This exercise calls for all the entries that follow to be set down exactly, without their images.

Stored entries
== Segment start ==

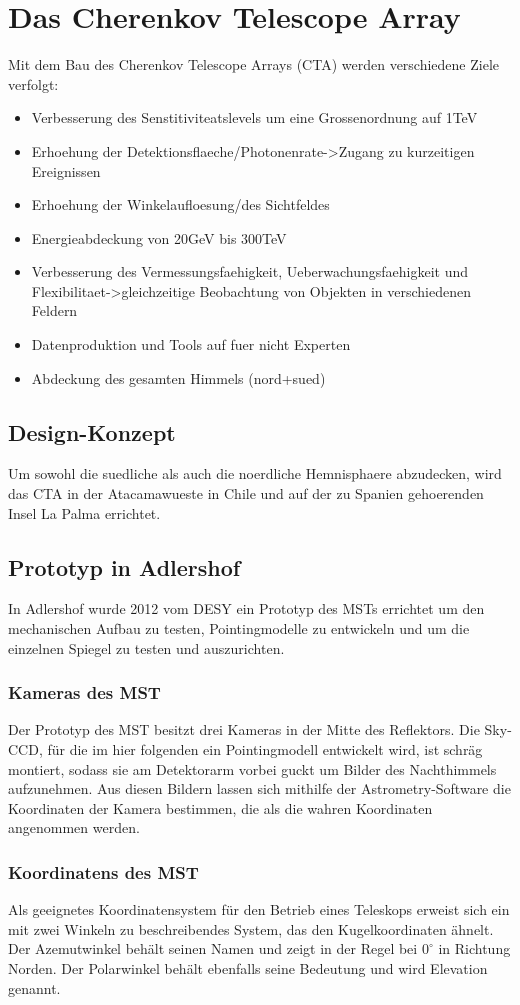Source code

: \chapter{Das Cherenkov Telescope Array}
Mit dem Bau des Cherenkov Telescope Arrays (CTA) werden verschiedene Ziele verfolgt:
\begin{itemize}

\item Verbesserung des Senstitiviteatslevels um eine Grossenordnung auf 1TeV
\item Erhoehung der Detektionsflaeche/Photonenrate->Zugang zu kurzeitigen Ereignissen
\item Erhoehung der Winkelaufloesung/des Sichtfeldes
\item Energieabdeckung von 20GeV bis 300TeV
\item Verbesserung des Vermessungsfaehigkeit, Ueberwachungsfaehigkeit und Flexibilitaet->gleichzeitige Beobachtung von Objekten in verschiedenen Feldern
\item Datenproduktion und Tools auf fuer nicht Experten
\item Abdeckung des gesamten Himmels (nord+sued)
\end{itemize}

\section{Design-Konzept}
Um sowohl die suedliche als auch die noerdliche Hemnisphaere abzudecken, wird das CTA in der Atacamawueste in Chile und auf der zu Spanien gehoerenden Insel La Palma errichtet.


\section{Prototyp in Adlershof}
In Adlershof wurde 2012 vom DESY ein Prototyp des MSTs errichtet um den mechanischen Aufbau zu testen, Pointingmodelle zu entwickeln und um die einzelnen Spiegel zu testen und auszurichten.

\subsection{Kameras des MST}
Der Prototyp des MST besitzt drei Kameras in der Mitte des Reflektors. Die Sky-CCD, für die im hier folgenden ein Pointingmodell entwickelt wird, ist schräg montiert, sodass sie am Detektorarm vorbei guckt um Bilder des Nachthimmels aufzunehmen. Aus diesen Bildern lassen sich mithilfe der Astrometry-Software die Koordinaten der Kamera bestimmen, die als die wahren Koordinaten angenommen werden.

\subsection{Koordinatens des MST}
Als geeignetes Koordinatensystem für den Betrieb eines Teleskops erweist sich ein mit zwei Winkeln zu beschreibendes System, das den Kugelkoordinaten ähnelt. Der Azemutwinkel behält seinen Namen und zeigt in der Regel bei $0^\circ$ in Richtung Norden. Der Polarwinkel behält ebenfalls seine Bedeutung und wird Elevation genannt.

== Segment end ==

Task result:
Source code

: \chapter{Das Cherenkov Telescope Array}
Mit dem Bau des Cherenkov Telescope Arrays (CTA) werden verschiedene Ziele verfolgt:
\begin{itemize}

\item Verbesserung des Senstitiviteatslevels um eine Grossenordnung auf 1TeV
\item Erhoehung der Detektionsflaeche/Photonenrate->Zugang zu kurzeitigen Ereignissen
\item Erhoehung der Winkelaufloesung/des Sichtfeldes
\item Energieabdeckung von 20GeV bis 300TeV
\item Verbesserung des Vermessungsfaehigkeit, Ueberwachungsfaehigkeit und Flexibilitaet->gleichzeitige Beobachtung von Objekten in verschiedenen Feldern
\item Datenproduktion und Tools auf fuer nicht Experten
\item Abdeckung des gesamten Himmels (nord+sued)
\end{itemize}

\section{Design-Konzept}
Um sowohl die suedliche als auch die noerdliche Hemnisphaere abzudecken, wird das CTA in der Atacamawueste in Chile und auf der zu Spanien gehoerenden Insel La Palma errichtet.


\section{Prototyp in Adlershof}
In Adlershof wurde 2012 vom DESY ein Prototyp des MSTs errichtet um den mechanischen Aufbau zu testen, Pointingmodelle zu entwickeln und um die einzelnen Spiegel zu testen und auszurichten.

\subsection{Kameras des MST}
Der Prototyp des MST besitzt drei Kameras in der Mitte des Reflektors. Die Sky-CCD, für die im hier folgenden ein Pointingmodell entwickelt wird, ist schräg montiert, sodass sie am Detektorarm vorbei guckt um Bilder des Nachthimmels aufzunehmen. Aus diesen Bildern lassen sich mithilfe der Astrometry-Software die Koordinaten der Kamera bestimmen, die als die wahren Koordinaten angenommen werden.

\subsection{Koordinatens des MST}
Als geeignetes Koordinatensystem für den Betrieb eines Teleskops erweist sich ein mit zwei Winkeln zu beschreibendes System, das den Kugelkoordinaten ähnelt. Der Azemutwinkel behält seinen Namen und zeigt in der Regel bei $0^\circ$ in Richtung Norden. Der Polarwinkel behält ebenfalls seine Bedeutung und wird Elevation genannt.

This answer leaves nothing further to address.